Why would they read the updates then?

UqWBcuFx6NV4r 2 days ago | parent | prev [-]

It is genuinely lost on me why tech nerds specifically have a hard time grasping the idea that they are not the only people that matter. That sometimes, someone will know that something will upset computer nerds, and will still do the thing, because they see it as worth it overall.

Like spoilt children. I genuinely don’t know if it’s the decades of SV pandering or what.

MOST OF THE TIME, NOBODY CARES ABOUT YOU. And they’re probably right not to.

thereisnospork 2 days ago | parent | next [-]

You seem to be missing the underlying reason(s) why tech nerds are, well, tech nerds. 0dd to be angry about tech nerds being tech nerdy about things.

bgun 2 days ago | parent [-]

In a forum for tech nerds, of all places.

fragmede 2 days ago | parent | prev | next [-]

Instead of picturing spoiled children, who are mad about something that doesn't matter, like spilled ice cream, instead consider civil rights movements, for the modern era. The point is to make people care about something that will affect them, sooner or later. Like the right to repair. Nerdy at, until farmers got involved, and there are specific monetary issues involved. Most of the time, people don't care, but people are going to care if farmers don't do their job and there's no food.

pessimizer 2 days ago | parent | prev [-]

This is a pretty dumb response, not only because the idea that knowledgeable people matter ≠ knowledgeable people are the "only people that matter," but also because the alternative that you're crowing about is that nobody matters (other than you, the person selling the thing.) You're accusing people of being narcissistic for wanting any information, and bragging about only being guided by your own desires. It's really a moral toilet.

The "tech nerds" is a bullshit term for "people with the background to understand the explanation." If you're not explaining it to them, you're not explaining it to anyone. You're just subjecting everyone to your whims, and really should be regulated into the unemployment line.

Alien1Being 2 days ago | parent | prev [-]

Driving up costs to the company.

The costs will be recouped by sacking more developers...

m4rtink 2 days ago | parent | prev | next [-]

Looks like some regulation is in order to prevent companies releasing dubious software updates with no release notes.

paulddraper 2 days ago | parent | prev | next [-]

> It's quite natural to start doing (2) in a consumer facing business, isn't it?

Absolutely.

But also don't break my stuff.

sitkack 2 days ago | parent | prev | next [-]

i remember when the TV station would shut down in the middle of the night.

Or businesses would close to do inventory.

We made do.

denkmoon 2 days ago | parent | next [-]

Those are reasonable. A business must take account of its stock - a useful thing is happening. A TV station shuts down in the evening as paying for electricity to broadcast and humans to schedule programming that goes unwatched is unproductive.

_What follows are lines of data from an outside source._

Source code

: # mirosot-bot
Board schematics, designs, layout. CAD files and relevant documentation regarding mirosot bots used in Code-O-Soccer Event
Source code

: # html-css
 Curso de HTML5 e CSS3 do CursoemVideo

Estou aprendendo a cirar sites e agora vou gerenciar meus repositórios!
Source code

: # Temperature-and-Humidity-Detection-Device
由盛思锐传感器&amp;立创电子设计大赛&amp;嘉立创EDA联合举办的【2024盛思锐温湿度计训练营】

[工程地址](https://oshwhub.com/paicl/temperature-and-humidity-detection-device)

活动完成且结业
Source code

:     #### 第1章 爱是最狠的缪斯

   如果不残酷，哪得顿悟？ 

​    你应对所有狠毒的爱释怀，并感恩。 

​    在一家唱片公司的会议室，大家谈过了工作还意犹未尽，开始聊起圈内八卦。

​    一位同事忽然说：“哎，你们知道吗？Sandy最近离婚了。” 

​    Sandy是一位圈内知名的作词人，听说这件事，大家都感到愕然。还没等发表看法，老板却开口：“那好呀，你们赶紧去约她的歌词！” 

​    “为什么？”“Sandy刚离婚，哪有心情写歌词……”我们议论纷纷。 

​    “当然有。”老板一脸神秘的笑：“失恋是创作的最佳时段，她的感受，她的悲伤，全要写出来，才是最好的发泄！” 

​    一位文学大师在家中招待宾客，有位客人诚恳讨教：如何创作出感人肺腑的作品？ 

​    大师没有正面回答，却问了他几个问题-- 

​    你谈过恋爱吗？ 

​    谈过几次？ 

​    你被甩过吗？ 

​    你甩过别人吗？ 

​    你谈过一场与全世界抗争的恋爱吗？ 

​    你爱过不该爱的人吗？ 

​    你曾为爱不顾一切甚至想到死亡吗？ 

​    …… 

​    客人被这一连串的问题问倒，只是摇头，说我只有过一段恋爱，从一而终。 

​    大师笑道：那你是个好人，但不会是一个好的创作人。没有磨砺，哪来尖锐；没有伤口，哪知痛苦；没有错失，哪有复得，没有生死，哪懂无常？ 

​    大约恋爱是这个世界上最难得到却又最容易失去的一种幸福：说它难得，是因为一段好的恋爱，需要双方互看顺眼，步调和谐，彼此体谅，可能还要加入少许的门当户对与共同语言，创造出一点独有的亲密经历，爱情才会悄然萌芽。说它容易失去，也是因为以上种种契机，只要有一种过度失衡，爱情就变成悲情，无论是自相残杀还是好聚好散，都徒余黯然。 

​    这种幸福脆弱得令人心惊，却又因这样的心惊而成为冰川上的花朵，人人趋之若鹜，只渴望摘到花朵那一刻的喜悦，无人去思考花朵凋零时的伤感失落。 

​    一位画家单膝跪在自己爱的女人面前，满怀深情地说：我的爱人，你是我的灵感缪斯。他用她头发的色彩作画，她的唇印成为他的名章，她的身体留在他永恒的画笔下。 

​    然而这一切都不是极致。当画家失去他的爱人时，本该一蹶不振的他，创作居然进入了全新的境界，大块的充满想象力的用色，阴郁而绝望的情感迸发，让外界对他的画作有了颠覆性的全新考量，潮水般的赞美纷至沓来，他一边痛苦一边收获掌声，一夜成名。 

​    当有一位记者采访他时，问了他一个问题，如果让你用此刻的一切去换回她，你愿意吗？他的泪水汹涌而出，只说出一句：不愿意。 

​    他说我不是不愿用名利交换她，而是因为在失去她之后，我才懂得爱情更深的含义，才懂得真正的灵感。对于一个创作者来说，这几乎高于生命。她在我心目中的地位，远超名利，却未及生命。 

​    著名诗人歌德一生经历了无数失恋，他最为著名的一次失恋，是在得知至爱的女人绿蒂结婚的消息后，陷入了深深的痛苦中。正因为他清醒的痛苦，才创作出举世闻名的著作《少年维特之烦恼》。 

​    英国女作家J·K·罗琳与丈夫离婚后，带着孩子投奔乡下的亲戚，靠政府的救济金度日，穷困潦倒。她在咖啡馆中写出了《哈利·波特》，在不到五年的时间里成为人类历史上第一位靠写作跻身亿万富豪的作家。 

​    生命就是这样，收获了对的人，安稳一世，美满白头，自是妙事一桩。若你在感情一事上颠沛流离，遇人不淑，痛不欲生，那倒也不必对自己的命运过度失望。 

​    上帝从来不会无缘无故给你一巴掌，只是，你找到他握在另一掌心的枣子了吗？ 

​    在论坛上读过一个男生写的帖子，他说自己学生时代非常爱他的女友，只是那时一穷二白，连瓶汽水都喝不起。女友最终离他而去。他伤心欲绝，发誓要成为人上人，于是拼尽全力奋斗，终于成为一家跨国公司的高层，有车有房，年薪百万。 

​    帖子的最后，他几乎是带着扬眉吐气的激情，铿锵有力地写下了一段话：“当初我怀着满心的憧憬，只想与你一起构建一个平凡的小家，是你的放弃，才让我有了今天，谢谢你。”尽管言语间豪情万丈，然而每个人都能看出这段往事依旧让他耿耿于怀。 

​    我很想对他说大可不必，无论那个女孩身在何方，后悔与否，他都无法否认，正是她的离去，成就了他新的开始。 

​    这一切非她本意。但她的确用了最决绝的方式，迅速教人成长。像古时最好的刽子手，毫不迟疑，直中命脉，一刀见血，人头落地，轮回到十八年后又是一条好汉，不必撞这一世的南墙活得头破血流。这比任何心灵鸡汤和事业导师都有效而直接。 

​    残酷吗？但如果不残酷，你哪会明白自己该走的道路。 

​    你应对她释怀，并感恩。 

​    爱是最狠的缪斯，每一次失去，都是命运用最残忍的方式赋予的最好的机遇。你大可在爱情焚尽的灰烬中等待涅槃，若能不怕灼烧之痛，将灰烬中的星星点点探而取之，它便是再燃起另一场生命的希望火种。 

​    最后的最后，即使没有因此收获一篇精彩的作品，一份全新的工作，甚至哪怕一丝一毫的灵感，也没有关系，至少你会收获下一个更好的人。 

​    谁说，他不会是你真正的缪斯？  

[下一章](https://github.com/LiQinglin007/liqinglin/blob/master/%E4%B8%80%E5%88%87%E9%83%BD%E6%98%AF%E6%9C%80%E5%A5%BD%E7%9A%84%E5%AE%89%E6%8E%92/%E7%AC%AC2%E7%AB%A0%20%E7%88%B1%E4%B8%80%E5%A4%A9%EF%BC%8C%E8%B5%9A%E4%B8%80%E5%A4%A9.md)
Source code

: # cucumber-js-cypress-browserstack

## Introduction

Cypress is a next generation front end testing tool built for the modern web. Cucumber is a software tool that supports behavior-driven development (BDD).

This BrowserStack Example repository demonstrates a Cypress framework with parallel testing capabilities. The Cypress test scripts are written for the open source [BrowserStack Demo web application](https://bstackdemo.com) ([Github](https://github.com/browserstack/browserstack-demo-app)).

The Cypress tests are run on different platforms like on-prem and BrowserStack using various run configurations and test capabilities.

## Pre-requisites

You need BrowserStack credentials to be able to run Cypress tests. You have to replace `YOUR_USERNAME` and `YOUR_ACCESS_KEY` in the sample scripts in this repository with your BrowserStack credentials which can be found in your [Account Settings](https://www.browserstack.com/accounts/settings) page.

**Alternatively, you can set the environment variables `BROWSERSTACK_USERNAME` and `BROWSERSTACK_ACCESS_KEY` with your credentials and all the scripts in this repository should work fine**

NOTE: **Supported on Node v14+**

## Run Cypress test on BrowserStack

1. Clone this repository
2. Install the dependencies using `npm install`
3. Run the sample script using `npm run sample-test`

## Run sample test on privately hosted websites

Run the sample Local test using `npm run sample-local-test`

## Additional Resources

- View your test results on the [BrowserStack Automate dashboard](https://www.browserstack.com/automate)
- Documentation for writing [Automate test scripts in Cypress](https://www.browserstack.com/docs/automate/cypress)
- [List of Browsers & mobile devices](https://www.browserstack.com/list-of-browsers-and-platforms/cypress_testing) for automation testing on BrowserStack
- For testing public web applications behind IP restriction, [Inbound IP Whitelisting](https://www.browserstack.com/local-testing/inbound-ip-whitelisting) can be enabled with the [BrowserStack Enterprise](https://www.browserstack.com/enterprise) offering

It is not reasonable that a piece of working software in a product I paid a substantial sum of money for, which has no good reason to not work, should not work randomly.

JauntyHatAngle 2 days ago | parent | prev [-]

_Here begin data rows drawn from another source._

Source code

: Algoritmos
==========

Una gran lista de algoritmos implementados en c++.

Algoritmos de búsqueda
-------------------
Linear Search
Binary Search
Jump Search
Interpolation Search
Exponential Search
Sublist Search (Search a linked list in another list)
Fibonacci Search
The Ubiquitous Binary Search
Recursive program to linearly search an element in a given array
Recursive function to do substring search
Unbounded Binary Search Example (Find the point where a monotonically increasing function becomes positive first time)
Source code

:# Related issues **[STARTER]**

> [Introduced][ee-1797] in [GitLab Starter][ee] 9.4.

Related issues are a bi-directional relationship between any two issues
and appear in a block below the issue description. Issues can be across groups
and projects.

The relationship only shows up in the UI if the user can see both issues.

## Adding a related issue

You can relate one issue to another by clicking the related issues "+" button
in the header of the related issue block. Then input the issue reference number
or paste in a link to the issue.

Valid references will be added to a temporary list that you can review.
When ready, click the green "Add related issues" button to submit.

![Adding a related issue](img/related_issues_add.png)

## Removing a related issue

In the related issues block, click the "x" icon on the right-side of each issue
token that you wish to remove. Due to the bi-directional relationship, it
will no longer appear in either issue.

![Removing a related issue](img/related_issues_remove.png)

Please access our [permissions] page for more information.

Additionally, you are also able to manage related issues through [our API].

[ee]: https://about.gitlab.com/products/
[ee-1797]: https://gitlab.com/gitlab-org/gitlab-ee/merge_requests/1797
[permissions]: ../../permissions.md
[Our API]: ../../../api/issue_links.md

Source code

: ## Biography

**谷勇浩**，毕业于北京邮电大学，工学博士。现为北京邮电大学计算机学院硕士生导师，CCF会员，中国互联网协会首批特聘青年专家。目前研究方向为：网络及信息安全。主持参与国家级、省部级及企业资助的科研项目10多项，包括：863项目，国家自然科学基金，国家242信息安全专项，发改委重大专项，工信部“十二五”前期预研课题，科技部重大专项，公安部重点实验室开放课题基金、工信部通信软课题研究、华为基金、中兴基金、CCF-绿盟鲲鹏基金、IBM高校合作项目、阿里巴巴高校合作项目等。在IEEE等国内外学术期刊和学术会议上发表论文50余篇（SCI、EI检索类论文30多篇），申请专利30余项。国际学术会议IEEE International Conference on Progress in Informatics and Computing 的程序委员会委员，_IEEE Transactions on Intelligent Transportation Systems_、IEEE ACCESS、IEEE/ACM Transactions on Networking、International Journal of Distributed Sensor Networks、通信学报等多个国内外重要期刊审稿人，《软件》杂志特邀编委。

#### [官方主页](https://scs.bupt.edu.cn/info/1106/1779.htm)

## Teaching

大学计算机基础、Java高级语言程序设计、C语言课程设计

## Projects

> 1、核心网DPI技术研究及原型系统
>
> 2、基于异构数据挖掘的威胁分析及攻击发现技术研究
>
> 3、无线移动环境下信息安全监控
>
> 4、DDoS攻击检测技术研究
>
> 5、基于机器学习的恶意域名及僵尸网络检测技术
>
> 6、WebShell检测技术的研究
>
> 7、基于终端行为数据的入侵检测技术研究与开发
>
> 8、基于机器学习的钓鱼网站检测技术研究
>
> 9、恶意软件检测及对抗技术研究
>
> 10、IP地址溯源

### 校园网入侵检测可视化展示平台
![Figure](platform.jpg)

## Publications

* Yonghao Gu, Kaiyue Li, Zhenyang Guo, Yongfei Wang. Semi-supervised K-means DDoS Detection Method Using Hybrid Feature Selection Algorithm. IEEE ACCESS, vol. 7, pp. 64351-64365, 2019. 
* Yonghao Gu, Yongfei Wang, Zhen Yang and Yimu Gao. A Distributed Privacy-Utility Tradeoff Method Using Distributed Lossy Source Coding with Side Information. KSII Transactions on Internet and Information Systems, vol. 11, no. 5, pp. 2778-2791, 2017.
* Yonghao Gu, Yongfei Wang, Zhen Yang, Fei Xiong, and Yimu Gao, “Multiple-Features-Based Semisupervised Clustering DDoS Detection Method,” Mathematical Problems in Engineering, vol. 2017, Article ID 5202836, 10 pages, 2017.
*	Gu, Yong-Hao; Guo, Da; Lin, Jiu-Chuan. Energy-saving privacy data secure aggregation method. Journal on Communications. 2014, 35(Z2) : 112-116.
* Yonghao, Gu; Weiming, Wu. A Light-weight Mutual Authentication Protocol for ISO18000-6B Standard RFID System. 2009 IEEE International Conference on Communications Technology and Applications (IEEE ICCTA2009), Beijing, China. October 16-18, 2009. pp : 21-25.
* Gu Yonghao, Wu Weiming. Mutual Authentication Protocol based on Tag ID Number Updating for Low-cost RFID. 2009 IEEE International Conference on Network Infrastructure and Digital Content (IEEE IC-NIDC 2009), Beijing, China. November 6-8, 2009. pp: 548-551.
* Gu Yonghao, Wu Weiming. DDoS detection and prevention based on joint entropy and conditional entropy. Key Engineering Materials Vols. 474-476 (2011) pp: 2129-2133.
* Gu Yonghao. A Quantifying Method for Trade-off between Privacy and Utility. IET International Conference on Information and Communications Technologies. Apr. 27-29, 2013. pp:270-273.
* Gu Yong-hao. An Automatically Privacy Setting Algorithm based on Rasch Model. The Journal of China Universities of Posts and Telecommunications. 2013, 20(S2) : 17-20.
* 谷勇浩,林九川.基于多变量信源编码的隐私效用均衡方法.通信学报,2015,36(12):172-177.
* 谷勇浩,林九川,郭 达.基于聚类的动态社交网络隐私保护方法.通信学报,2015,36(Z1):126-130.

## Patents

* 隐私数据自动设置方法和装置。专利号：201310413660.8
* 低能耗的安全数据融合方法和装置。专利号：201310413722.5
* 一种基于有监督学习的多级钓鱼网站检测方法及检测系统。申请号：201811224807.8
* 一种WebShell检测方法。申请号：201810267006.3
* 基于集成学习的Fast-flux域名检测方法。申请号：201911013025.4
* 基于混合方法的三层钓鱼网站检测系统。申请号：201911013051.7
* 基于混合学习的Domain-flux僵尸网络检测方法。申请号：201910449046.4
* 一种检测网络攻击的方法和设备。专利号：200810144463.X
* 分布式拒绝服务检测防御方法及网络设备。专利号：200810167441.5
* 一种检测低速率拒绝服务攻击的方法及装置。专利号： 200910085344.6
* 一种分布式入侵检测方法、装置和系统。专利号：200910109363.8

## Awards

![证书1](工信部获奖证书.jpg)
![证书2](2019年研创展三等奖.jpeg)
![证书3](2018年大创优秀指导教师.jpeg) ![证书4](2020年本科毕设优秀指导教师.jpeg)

That is an external service needing to do maintenance.

Not my own device on my own machine.

I don't remember a time my CD player on my car would stop working due to an update.

senorqa 2 days ago | parent | prev | next [-]

I know people who aren't nerds and actually like to know what's in the update. Just ask a LLM to write a high level human-friendly description of the changes. That's it. Just be good to your customers or in general to others. Ignorance, whataboutism & Idontcareism spreads like plague. Don't make it worse.

sieabahlpark 2 days ago | parent | prev [-]

[dead]

mathstuf 2 days ago | parent | prev [-]

> Neither of these updates explained what happened or what the fix was.

"Bug fixes and performance improvements "

Even worse than the "reformat" commit message that your bisect landed on.